Healthy eyes are a critical part of kids’ development. As many vision problems that are detected early, also can be treated, make eye checks part of your child’s routine medical care.
Routine eye exams for children
- Newborns should be checked for general eye health in the hospital after birth.
- Infants should be routinely screened for eye health during checkups with their pediatrician
- Around age 3½, kids should have eye health screenings and visual acuity tests (tests that measure sharpness of vision) with their pediatrician or family doctor
- Around age 5, kids should have their vision and eye alignment checked by their pediatrician or family doctor. Those who fail either test should be examined by an eye doctor.
- After age 6, screening should be done also at school (some teacher will not notice if children see well)
Spotting Eye Problems
Signs that a child may have vision problems include:
- constant eye rubbing
- extreme light sensitivity
- poor focusing
- poor visual tracking (following an object)
- abnormal alignment or movement of the eyes (after 6 months of age)
- chronic redness of the eyes
- chronic tearing of the eyes
- a white pupil instead of black
In school-age children, other signs may include:
- being unable to see objects at a distance
- having trouble reading the blackboard
- difficulty reading
- sitting too close to the TV
Common eye problems
These common eye problems can be detected by a vision screening and can be corrected over time.
- Amblyopia (“lazy eye”) is poor vision in an eye that may appear to be normal. Two common causes are crossed eyes and a difference in the refractive error between the two eyes. If not treated early, amblyopia can cause irreversible visual loss in the affected eye because the brain will start to ignore signals from that eye.
- Strabismus is a misalignment of the eyes; they may turn in, out, up, or down. If the same eye is chronically misaligned, amblyopia may also develop in that eye. With early detection, vision can be restored by patching the properly aligned eye, which forces the misaligned one to work. Surgery or specially designed glasses also may help the eyes to align.
- Refractive errors mean that the shape of the eye doesn’t refract (bend) light properly, so images appear blurred. Nearsightedness (myopia) is the most common refractive error in school-age children; others include farsightedness (hyperopia) and astigmatism. Some refractive errors also can cause amblyopia.

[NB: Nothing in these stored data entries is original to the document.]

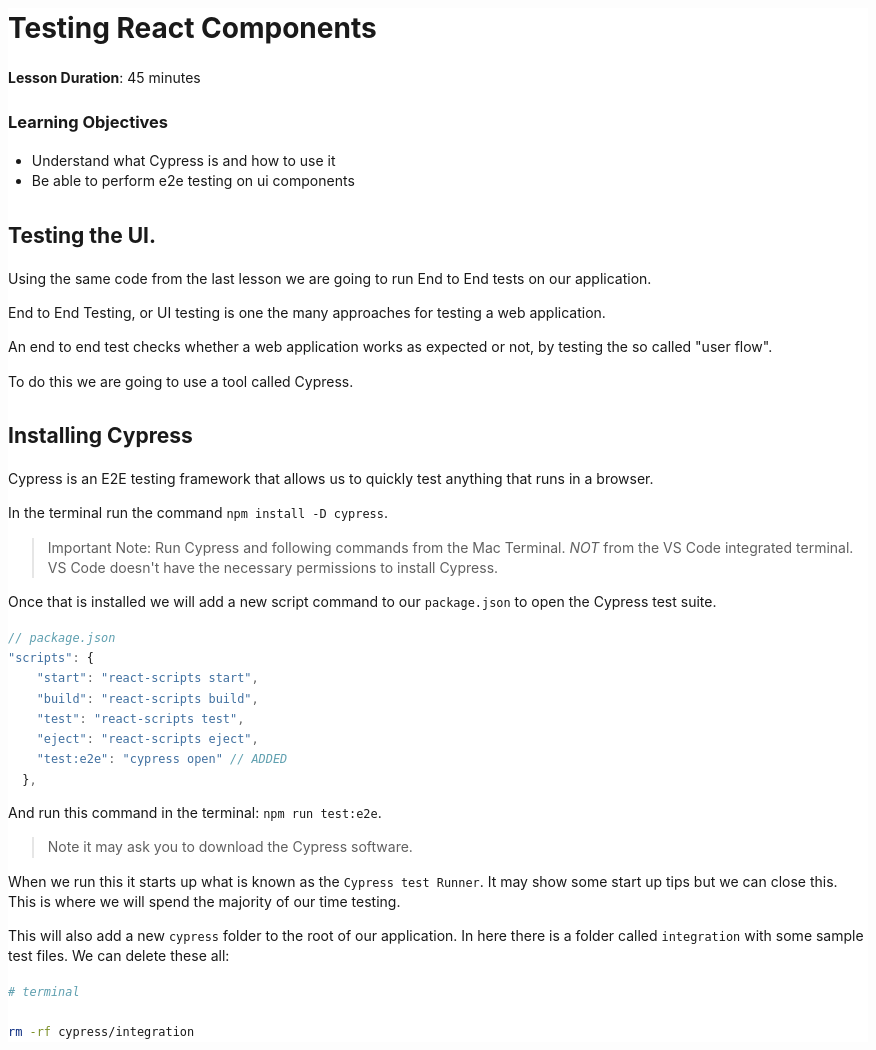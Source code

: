 # Testing React Components

**Lesson Duration**: 45 minutes

### Learning Objectives

- Understand what Cypress is and how to use it
- Be able to perform e2e testing on ui components

## Testing the UI.

Using the same code from the last lesson we are going to run End to End tests on our application. 

End to End Testing, or UI testing is one the many approaches for testing a web application.

An end to end test checks whether a web application works as expected or not, by testing the so called "user flow".

To do this we are going to use a tool called Cypress.

## Installing Cypress

Cypress is an E2E testing framework that allows us to quickly test anything that runs in a browser.

In the terminal run the command `npm install -D cypress`.

> Important Note: Run Cypress and following commands from the Mac Terminal. *NOT* from the VS Code integrated terminal. VS Code doesn't have the necessary permissions to install Cypress. 

Once that is installed we will add a new script command to our `package.json` to open the Cypress test suite.

```js
// package.json
"scripts": {
    "start": "react-scripts start",
    "build": "react-scripts build",
    "test": "react-scripts test",
    "eject": "react-scripts eject",
    "test:e2e": "cypress open" // ADDED
  },
```

And run this command in the terminal: `npm run test:e2e`.

> Note it may ask you to download the Cypress software. 

When we run this it starts up what is known as the `Cypress test Runner`. It may show some start up tips but we can close this. This is where we will spend the majority of our time testing.

This will also add a new `cypress` folder to the root of our application. In here there is a folder called `integration` with some sample test files. We can delete these all:

```bash
# terminal

rm -rf cypress/integration
```
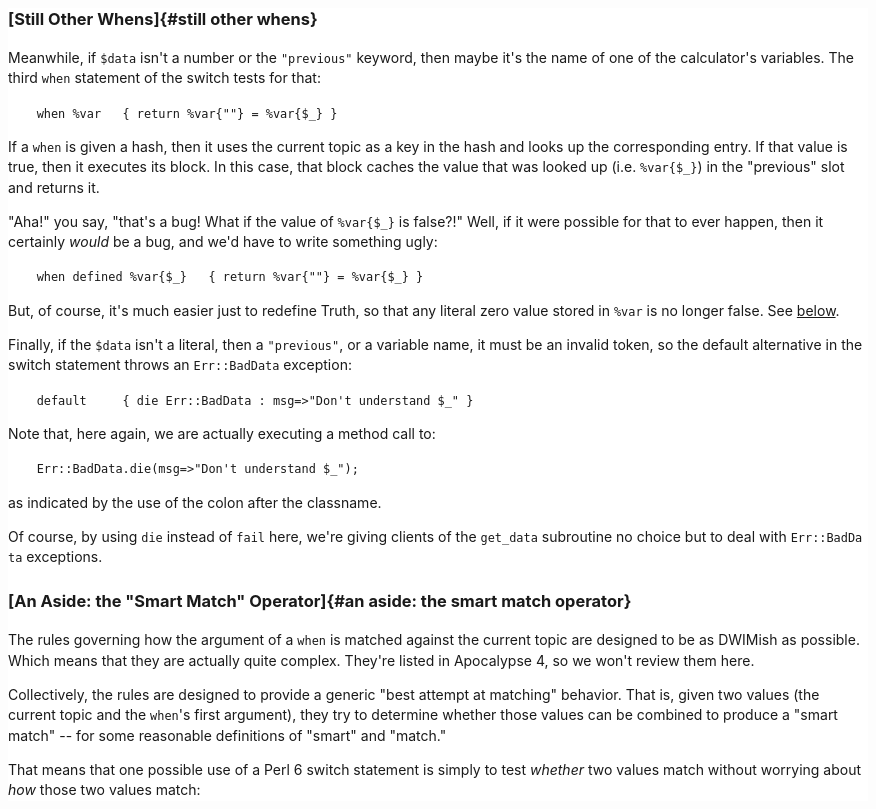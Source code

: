 ### [Still Other Whens]{#still other whens}

Meanwhile, if `$data` isn't a number or the `"previous"` keyword, then
maybe it's the name of one of the calculator's variables. The third
`when` statement of the switch tests for that:

        when %var   { return %var{""} = %var{$_} }

If a `when` is given a hash, then it uses the current topic as a key in
the hash and looks up the corresponding entry. If that value is true,
then it executes its block. In this case, that block caches the value
that was looked up (i.e. `%var{$_}`) in the "previous" slot and returns
it.

"Aha!" you say, "that's a bug! What if the value of `%var{$_}` is
false?!" Well, if it were possible for that to ever happen, then it
certainly *would* be a bug, and we'd have to write something ugly:

        when defined %var{$_}   { return %var{""} = %var{$_} }

But, of course, it's much easier just to redefine Truth, so that any
literal zero value stored in `%var` is no longer false. See
[below](/pub/a%7Bcs.r.file%7D?page=5#cache%20and%20return).

Finally, if the `$data` isn't a literal, then a `"previous"`, or a
variable name, it must be an invalid token, so the default alternative
in the switch statement throws an `Err::BadData` exception:

        default     { die Err::BadData : msg=>"Don't understand $_" }

Note that, here again, we are actually executing a method call to:

        Err::BadData.die(msg=>"Don't understand $_");

as indicated by the use of the colon after the classname.

Of course, by using `die` instead of `fail` here, we're giving clients
of the `get_data` subroutine no choice but to deal with `Err::BadData`
exceptions.

### [An Aside: the "Smart Match" Operator]{#an aside: the smart match operator}

The rules governing how the argument of a `when` is matched against the
current topic are designed to be as DWIMish as possible. Which means
that they are actually quite complex. They're listed in Apocalypse 4, so
we won't review them here.

Collectively, the rules are designed to provide a generic "best attempt
at matching" behavior. That is, given two values (the current topic and
the `when`'s first argument), they try to determine whether those values
can be combined to produce a "smart match" -- for some reasonable
definitions of "smart" and "match."

That means that one possible use of a Perl 6 switch statement is simply
to test *whether* two values match without worrying about *how* those
two values match:
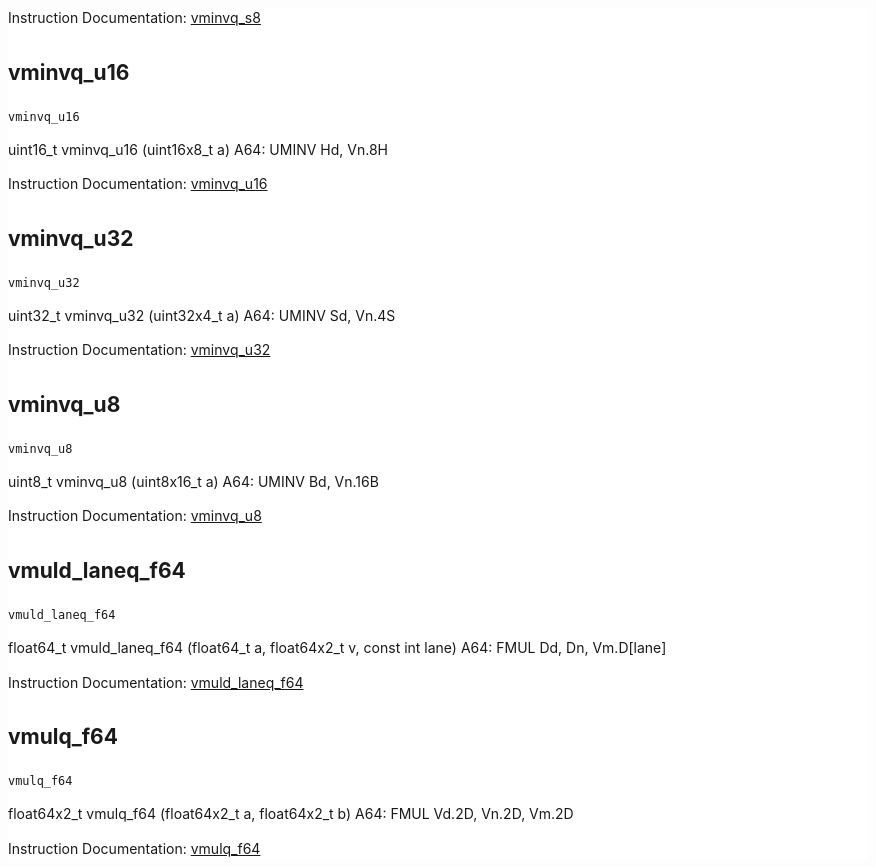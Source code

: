 
Instruction Documentation: [vminvq_s8](https://developer.arm.com/architectures/instruction-sets/intrinsics/vminvq_s8)

## vminvq_u16

`vminvq_u16`

uint16_t vminvq_u16 (uint16x8_t a)
A64: UMINV Hd, Vn.8H


Instruction Documentation: [vminvq_u16](https://developer.arm.com/architectures/instruction-sets/intrinsics/vminvq_u16)

## vminvq_u32

`vminvq_u32`

uint32_t vminvq_u32 (uint32x4_t a)
A64: UMINV Sd, Vn.4S


Instruction Documentation: [vminvq_u32](https://developer.arm.com/architectures/instruction-sets/intrinsics/vminvq_u32)

## vminvq_u8

`vminvq_u8`

uint8_t vminvq_u8 (uint8x16_t a)
A64: UMINV Bd, Vn.16B


Instruction Documentation: [vminvq_u8](https://developer.arm.com/architectures/instruction-sets/intrinsics/vminvq_u8)

## vmuld_laneq_f64

`vmuld_laneq_f64`

float64_t vmuld_laneq_f64 (float64_t a, float64x2_t v, const int lane)
A64: FMUL Dd, Dn, Vm.D[lane]


Instruction Documentation: [vmuld_laneq_f64](https://developer.arm.com/architectures/instruction-sets/intrinsics/vmuld_laneq_f64)

## vmulq_f64

`vmulq_f64`

float64x2_t vmulq_f64 (float64x2_t a, float64x2_t b)
A64: FMUL Vd.2D, Vn.2D, Vm.2D


Instruction Documentation: [vmulq_f64](https://developer.arm.com/architectures/instruction-sets/intrinsics/vmulq_f64)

Some eye conditions, such as retinopathy in babies, need immediate attention.
Eyeglasses for children
Kids of all ages — even babies — can wear glasses. Here a few tips:
- Let your child pick their own frames
- Plastic frames are most save for children younger than 2
- If older kids can wear metal frames. Make sure they have spring hinges, which are more durable
- An elastic strap attached to the glasses will help keep them in place for active toddlers
- Kids with severe eye problems may need high-index lenses, which are thinner, lighter and more expensive
Around age 10, kids may want to get contact lenses for cosmetic reasons or if they play sports. To wear contacts, a child will need to know how to insert and remove lenses properly, take them out as required, and clean them as recommended by the doctor. Note that babies born with congenital cataracts may need to wear contact lenses after cataract surgery.